Sopore: The government girls’ middle school in Adipora area of Sopore was upgraded 13 years ago from primary to middle standard, but the infrastructure has deteriorated rather than improved since then. Headmaster Ghulam Ahmad Bhat said that the school has 120 students from KG to Class 8, but only three classrooms and eight teachers are available for them. “So we teach them in the small lawn outside and in the veranda most of the time. The teachers take turns to teach: when one teacher is teaching a group, then the other students have to keep quiet till the teacher finishes. If it is raining, the water enters the classrooms. We either have to teach the children in wet classrooms or have to keep the school closed till the rain stops,” Bhat said.
The primary school for girls in Adipora was established in 1962. Since then it is functioning in three small rooms, which are partially damaged and have no access to sunlight.
The headmaster said, “We have contacted the village education committee and the education authorities, but no concrete step has been taken to address the problems of the school. The ZEO (Zonal Education Officer) visited a few days back and directed us to take three rooms on rent. But we cannot do that because there is no building in the vicinity in which rooms are available on rent.”
Adipora village is very close to Sopore town, but the school seems to date back to medieval times. Adjacent to this government school is a private public school, which has a well-constructed concrete building with a big playground. Next to the private school, the government school looks like a cowshed.
The private school has been constructed by the Auqaf committee of the area. It is of no use, though, to the children of poor families who cannot afford its tuition fees.
Another government middle school in Sheer Colony in Sopore, which was upgraded from primary to middle standard 12 years ago, is in equally sorry state.
According to headmaster Javid Ahmad Peer, the children studying in the school are industrious and have a thirst for knowledge, but the lack of infrastructure impedes their education.
“We have eight teachers to look after almost 300 students. Our school has the highest enrollment among government middle schools, but due to lack of teaching staff, we stopped admission of more students,” Peer said.
The school has a small building with seven classrooms, but they were damaged in the 2014 floods. Nobody came to repair the rooms, even after many requests to the authorities. “We even contacted the SDM of Sopore, but to no avail,” the headmaster said.
He said that the location of the school, on the bank of river Jhelum, makes it dangerous for small kids. “When there is rainfall, water settles in our school lawn and even seeps into the classrooms. The teaching routine gets affected because of this. Also, the lack of a proper road to the school makes it difficult for kids to reach the school. They have to climb a slope which is almost 20 feet high,” Peer said.

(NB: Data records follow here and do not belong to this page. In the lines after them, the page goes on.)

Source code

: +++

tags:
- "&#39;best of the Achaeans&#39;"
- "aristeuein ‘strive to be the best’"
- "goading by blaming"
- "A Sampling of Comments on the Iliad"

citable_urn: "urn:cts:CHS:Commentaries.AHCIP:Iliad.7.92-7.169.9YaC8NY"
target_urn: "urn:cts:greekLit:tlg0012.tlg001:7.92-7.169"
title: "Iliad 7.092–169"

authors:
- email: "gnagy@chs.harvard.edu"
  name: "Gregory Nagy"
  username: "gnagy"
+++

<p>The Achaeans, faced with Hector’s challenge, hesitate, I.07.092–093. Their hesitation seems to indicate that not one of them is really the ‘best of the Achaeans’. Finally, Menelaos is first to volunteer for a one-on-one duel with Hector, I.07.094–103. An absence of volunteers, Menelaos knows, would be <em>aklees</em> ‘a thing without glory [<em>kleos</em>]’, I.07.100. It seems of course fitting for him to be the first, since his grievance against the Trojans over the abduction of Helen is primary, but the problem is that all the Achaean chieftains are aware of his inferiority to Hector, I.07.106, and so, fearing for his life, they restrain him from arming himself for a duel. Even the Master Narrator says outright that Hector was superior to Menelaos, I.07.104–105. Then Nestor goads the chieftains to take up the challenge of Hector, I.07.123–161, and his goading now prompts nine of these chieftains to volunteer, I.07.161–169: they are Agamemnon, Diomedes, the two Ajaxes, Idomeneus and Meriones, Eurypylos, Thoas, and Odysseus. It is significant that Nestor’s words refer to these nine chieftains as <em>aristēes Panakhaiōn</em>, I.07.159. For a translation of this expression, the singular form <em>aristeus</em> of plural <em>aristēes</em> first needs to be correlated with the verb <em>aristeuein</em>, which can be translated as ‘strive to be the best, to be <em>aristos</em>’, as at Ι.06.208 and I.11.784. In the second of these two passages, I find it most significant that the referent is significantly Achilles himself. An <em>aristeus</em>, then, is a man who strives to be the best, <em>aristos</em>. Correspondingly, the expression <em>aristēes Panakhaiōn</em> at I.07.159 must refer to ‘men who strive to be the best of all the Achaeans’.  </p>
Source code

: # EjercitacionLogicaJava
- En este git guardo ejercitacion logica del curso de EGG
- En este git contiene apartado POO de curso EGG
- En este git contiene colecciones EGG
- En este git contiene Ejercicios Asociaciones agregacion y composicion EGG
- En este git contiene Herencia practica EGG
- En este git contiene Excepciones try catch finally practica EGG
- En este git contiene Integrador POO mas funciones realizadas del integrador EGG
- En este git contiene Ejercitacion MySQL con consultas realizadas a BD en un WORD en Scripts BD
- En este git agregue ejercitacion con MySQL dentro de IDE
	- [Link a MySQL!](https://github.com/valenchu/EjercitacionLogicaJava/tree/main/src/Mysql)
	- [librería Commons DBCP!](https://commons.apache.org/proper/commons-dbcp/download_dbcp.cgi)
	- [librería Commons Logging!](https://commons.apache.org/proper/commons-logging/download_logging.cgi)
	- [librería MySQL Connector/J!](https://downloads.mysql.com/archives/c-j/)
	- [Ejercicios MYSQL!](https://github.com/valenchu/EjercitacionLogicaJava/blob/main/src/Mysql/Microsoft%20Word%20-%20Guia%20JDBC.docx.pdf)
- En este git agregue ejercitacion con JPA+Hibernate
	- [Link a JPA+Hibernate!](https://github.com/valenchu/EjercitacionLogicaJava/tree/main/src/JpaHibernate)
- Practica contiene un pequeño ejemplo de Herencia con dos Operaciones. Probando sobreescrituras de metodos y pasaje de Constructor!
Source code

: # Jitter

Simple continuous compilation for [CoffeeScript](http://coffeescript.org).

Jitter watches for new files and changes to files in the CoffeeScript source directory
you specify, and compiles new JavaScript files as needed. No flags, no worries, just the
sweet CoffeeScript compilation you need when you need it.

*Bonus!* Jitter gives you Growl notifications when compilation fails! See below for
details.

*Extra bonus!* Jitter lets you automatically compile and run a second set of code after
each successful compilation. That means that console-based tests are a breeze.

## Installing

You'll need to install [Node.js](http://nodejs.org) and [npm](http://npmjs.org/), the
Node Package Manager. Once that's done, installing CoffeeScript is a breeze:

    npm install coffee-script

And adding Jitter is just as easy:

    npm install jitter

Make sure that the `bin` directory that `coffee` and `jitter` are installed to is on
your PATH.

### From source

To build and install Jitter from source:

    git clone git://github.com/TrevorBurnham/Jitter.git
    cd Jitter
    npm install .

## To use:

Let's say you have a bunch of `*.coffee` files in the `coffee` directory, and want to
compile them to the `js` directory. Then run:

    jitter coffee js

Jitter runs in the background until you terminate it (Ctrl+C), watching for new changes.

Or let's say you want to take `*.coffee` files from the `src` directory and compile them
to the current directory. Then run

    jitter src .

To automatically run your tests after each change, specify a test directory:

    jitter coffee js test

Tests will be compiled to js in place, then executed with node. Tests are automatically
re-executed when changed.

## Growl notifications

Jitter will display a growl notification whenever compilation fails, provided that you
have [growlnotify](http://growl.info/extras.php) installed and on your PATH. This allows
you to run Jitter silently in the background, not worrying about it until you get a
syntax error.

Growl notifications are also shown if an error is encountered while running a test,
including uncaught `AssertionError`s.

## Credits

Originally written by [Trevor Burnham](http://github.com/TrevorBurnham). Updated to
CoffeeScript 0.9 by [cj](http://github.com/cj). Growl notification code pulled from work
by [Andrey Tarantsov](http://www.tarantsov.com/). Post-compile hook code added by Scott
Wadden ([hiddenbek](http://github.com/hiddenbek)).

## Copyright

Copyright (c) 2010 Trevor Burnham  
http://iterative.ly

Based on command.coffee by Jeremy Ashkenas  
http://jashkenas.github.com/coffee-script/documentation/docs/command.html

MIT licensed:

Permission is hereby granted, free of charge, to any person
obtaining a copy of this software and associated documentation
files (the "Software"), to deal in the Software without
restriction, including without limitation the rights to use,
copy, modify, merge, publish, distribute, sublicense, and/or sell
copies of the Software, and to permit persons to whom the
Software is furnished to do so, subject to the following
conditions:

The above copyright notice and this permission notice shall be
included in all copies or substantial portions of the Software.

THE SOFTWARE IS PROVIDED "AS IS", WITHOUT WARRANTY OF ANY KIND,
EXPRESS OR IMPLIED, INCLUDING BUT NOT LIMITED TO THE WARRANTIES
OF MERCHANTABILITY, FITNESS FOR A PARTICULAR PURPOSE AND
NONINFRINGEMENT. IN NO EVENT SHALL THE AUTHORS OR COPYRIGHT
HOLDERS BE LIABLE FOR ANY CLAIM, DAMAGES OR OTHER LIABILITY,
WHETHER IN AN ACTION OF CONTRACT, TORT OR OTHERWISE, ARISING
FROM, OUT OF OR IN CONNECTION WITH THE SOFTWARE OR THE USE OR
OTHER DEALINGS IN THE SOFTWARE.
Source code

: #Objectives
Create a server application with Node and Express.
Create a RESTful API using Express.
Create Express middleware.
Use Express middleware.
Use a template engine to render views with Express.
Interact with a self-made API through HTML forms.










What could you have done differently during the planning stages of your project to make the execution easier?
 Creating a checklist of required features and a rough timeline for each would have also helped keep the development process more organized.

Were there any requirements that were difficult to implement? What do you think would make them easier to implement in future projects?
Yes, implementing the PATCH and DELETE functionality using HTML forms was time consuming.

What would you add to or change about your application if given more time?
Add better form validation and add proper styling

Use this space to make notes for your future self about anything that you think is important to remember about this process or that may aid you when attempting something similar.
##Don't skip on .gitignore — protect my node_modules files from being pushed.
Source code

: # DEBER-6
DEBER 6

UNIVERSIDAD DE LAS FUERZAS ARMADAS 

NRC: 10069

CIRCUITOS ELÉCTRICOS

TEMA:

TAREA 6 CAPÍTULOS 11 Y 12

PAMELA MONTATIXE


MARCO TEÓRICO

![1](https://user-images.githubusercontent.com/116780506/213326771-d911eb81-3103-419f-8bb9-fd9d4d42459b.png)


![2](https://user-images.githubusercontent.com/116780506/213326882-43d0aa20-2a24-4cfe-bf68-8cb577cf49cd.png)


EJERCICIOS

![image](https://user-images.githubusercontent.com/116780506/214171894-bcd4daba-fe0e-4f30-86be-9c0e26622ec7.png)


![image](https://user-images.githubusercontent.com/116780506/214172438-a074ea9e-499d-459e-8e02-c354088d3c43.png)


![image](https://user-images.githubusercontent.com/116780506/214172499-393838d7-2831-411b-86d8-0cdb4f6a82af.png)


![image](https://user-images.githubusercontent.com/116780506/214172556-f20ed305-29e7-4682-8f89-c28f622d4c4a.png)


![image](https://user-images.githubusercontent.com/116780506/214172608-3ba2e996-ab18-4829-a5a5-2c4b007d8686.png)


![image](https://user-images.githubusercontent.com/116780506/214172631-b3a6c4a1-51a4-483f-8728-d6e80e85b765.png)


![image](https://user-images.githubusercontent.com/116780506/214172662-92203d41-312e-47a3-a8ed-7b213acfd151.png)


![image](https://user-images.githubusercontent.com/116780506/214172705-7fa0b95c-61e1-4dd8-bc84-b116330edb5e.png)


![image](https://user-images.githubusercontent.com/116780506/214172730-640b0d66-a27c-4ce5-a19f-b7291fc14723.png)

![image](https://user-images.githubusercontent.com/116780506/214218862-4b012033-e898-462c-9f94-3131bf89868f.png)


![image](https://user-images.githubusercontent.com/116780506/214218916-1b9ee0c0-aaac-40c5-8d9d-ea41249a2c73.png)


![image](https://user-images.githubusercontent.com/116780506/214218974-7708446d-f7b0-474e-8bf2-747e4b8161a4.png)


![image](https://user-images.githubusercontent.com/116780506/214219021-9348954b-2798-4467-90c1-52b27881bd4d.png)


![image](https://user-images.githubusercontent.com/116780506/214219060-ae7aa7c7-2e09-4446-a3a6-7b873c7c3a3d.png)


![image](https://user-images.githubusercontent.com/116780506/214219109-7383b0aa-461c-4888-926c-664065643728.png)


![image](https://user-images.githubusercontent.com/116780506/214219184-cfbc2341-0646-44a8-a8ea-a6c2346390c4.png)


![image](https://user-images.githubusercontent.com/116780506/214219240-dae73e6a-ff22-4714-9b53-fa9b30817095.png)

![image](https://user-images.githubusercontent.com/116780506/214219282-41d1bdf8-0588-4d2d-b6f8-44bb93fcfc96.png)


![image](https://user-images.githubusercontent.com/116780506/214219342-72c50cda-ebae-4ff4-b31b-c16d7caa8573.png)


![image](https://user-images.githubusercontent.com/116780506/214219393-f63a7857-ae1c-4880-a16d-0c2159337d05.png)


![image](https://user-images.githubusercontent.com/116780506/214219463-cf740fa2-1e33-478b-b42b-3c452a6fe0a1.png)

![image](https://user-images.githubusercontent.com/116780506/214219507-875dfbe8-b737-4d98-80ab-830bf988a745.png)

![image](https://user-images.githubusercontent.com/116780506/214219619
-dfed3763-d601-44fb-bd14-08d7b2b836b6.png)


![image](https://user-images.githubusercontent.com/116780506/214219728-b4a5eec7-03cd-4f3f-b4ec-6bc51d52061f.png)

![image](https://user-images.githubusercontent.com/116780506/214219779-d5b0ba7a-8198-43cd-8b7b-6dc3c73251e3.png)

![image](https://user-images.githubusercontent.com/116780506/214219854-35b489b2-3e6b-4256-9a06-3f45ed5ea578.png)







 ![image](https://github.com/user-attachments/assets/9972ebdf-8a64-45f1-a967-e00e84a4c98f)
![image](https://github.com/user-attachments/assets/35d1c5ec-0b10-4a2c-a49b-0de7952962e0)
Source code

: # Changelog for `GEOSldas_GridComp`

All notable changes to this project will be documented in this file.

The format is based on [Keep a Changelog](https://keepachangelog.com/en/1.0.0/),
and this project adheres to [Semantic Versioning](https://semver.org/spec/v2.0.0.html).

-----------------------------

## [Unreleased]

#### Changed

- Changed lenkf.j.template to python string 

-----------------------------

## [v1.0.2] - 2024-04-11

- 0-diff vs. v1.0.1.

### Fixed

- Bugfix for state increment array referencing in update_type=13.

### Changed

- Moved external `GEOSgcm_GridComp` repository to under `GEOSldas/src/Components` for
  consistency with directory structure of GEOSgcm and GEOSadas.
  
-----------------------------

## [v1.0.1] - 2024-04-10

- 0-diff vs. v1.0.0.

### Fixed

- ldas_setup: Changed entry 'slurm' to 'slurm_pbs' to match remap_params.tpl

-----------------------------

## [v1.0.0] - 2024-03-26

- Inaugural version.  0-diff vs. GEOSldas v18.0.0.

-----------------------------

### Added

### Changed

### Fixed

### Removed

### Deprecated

“It is difficult to teach so many students in seven classrooms. We have merged the KG class with the first standard. But still, the quality of education suffers in the lack of infrastructure,” Peer said.
The government girls’ primary school in Lalad, a revenue village in Sopore, is on the verge of closing down because it is completely submerged in water for the past many months. This school was established to replace an earlier government primary school that was closed down because of several problems. It, too, became submerged in water during certain seasons and its location on the highway was risky, as the school had no fence or boundary wall.
The new primary school was established at the same location in 2004 under the Sarv Shiksha Abhiyan (SSA). It has fallen to the same problems as its predecessor.
There are only 11 students enrolled in this school and it has two teachers. It may not be long before it is closed down like the earlier school was.
Mushtaq Ahmad, Chief Education Officer Baramulla, said that his department has “already” taken note of the situation in these schools. “I will contact the principal of the Adipora school, so that we can provide them another building under the SSA scheme,” he said.
When asked about the students-teacher ratio, he said, “We have already ordered officials to look into the schools in their areas and come up with a report. We will improve the students-teacher ratio. It will be done within one week.”
On the primary school in Lalad, Ahmad said, “I will contact the headmaster and provide him funds so that the water can be drained away.”